In a recent tweet, Team Liquid’s Yiliang "Doublelift" Pen mentioned how Uzi has baited most Worlds 2018 lineups into playing towards their bot lanes. It’s easy to dismiss this comment as a member of a losing team making up excuses for his failure—after all, there’s close to no chance TL could find success by playing around anything other than their AD carry. However, the sentiment makes some sense if you separate the message from the messenger.
Royal Never Give Up have been so dominant in 2018 that it became very tempting to straight-up copy their bot lane focused playstyle. In fact, many teams did just that by funneling resources into their AD carries and using them to pave the way to the League of Legends World Championship. But while their efforts bore fruit, everything came crashing down at Worlds.
Gen.G, a team that broke through the LCK Gauntlet by relying on its superstar AD carry Ruler, crumbled in the group stage. Flash Wolves experienced similar issues when they tried to play around the powerhouse duo of Betty and SwordArt, and even the tournament favorites—Royal Never Give Up—suffered a crushing 3-2 loss in the quarterfinals against G2 Esports.
Drawing conclusions from these outcomes screams of results-based thinking. But in the end, Royal Never Give Up still made it to five games in the quarterfinals, proving that their playstyle is strong enough to go toe-to-toe with G2’s 1-3-1 setups. You could even argue RNG should’ve won the series if Uzi didn’t commit several blatant positioning mistakes.
The same applies to Flash Wolves. The LMS representatives had a great chance of advancing to the quarterfinals in a tiebreaker against the very same G2 Esports, but they threw it away by forgoing a Heimerdinger ban and drafting a head-scratching Mordekaiser/Tahm Kench bot lane. Granted, Gen.G never had success within their reach. Still, Ruler was from the main reason behind their downfall, and most of their problems stemmed from Crown struggling to hold his own in the mid lane. Even Team Liquid’s losses were facilitated by individual misplays and stubborn attempts to force fights with scaling team comps instead of their bot lane oriented playstyle.

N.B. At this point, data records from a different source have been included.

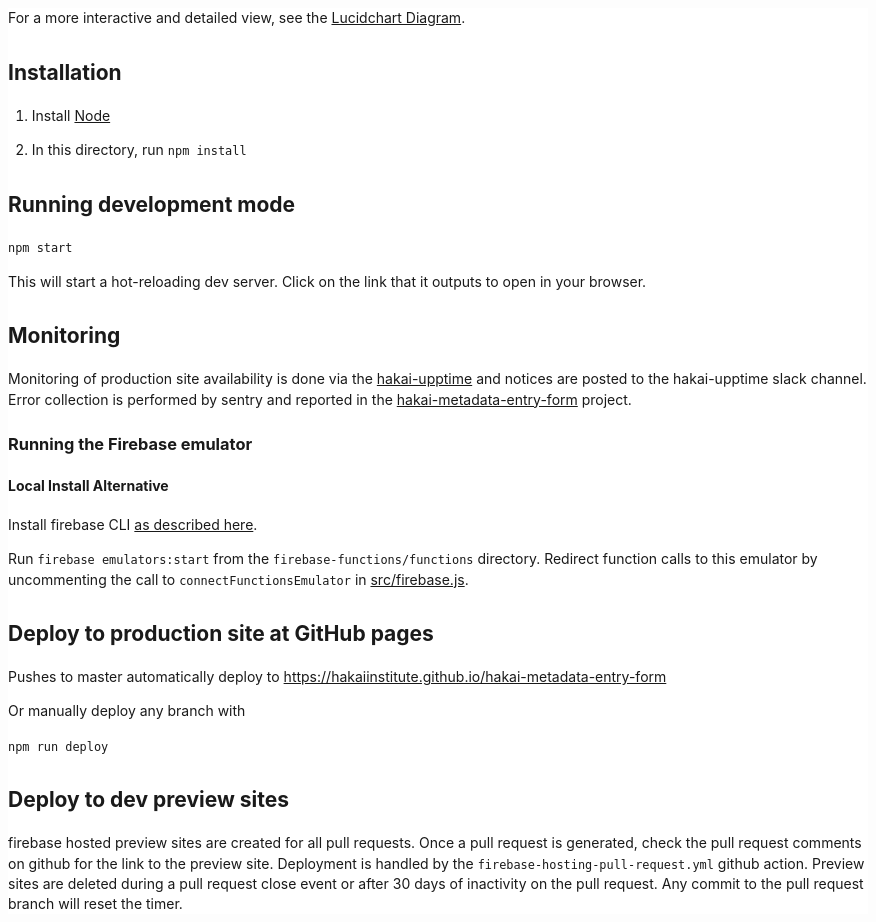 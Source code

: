 For a more interactive and detailed view, see the [Lucidchart Diagram](https://lucid.app/lucidchart/d9fd139b-9705-45c0-b264-930e94dbd88d/edit?viewport_loc=-881%2C-64%2C10027%2C5945%2C0_0&invitationId=inv_80257c7b-9a79-433a-aa33-e95d87793fa4).

## Installation

1. Install [Node](https://nodejs.org/en/download/)

2. In this directory, run `npm install`

## Running development mode

`npm start`

This will start a hot-reloading dev server. Click on the link that it outputs to open in your browser.

## Monitoring

Monitoring of production site availability is done via the [hakai-upptime](https://github.com/HakaiInstitute/upptime-trial) and notices are posted to the hakai-upptime slack channel. Error collection is performed by sentry and reported in the [hakai-metadata-entry-form](https://hakai-institute.sentry.io/projects/hakai-metadata-entry-form/) project.

### Running the Firebase emulator

#### Local Install Alternative

Install firebase CLI [as described here](https://firebase.google.com/docs/emulator-suite/install_and_configure).

Run `firebase emulators:start` from the `firebase-functions/functions` directory.
Redirect function calls to this emulator by uncommenting the call to `connectFunctionsEmulator` in [src/firebase.js](src/firebase.js).


## Deploy to production site at GitHub pages

Pushes to master automatically deploy to <https://hakaiinstitute.github.io/hakai-metadata-entry-form>

Or manually deploy any branch with

`npm run deploy`

## Deploy to dev preview sites

firebase hosted preview sites are created for all pull requests. Once a pull request is generated, check the pull request comments on github for the link to the preview site. Deployment is handled by the `firebase-hosting-pull-request.yml` github action. Preview sites are deleted during a pull request close event or after 30 days of inactivity on the pull request. Any commit to the pull request branch will reset the timer.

Meanwhile, AD carries have already proven their worth on the World Championship stage. In their series against Afreeca Freecs, Cloud9 made a conscious decision to avoid fighting Afreeca’s top lane ace—Kiin—and focus on dominating the bot lane with Lucian and Braum. This approach paid off, and C9 took down the #2 LCK seed to qualify for the semifinals.
Another example is the match between KT Rolster and Invictus Gaming. Both of these teams are renowned for their solo laners, however, the final game in their series came down to IG’s AD carry—JackeyLove—flashing forward and finding two quick kills onto Score and Deft. Hell, even Fnatic rallied behind Rekkles when their main carry, Caps, faltered in the 1v1 matchup against EDG’s Scout.
Clearly there’s still a lot of value in funneling resources into your AD carry at Worlds 2018, so saying that the meta prevents you from playing around the bot lane doesn’t reflect the actual state of the game. If anything, the one thing this meta discourages is having weak players.
No matter the position, anyone can—and will—be punished for dropping the ball in the laning phase. And many teams at Worlds 2018 have been exposed by the fact that it’s now much harder to hide their shakiest members behind a strong carry.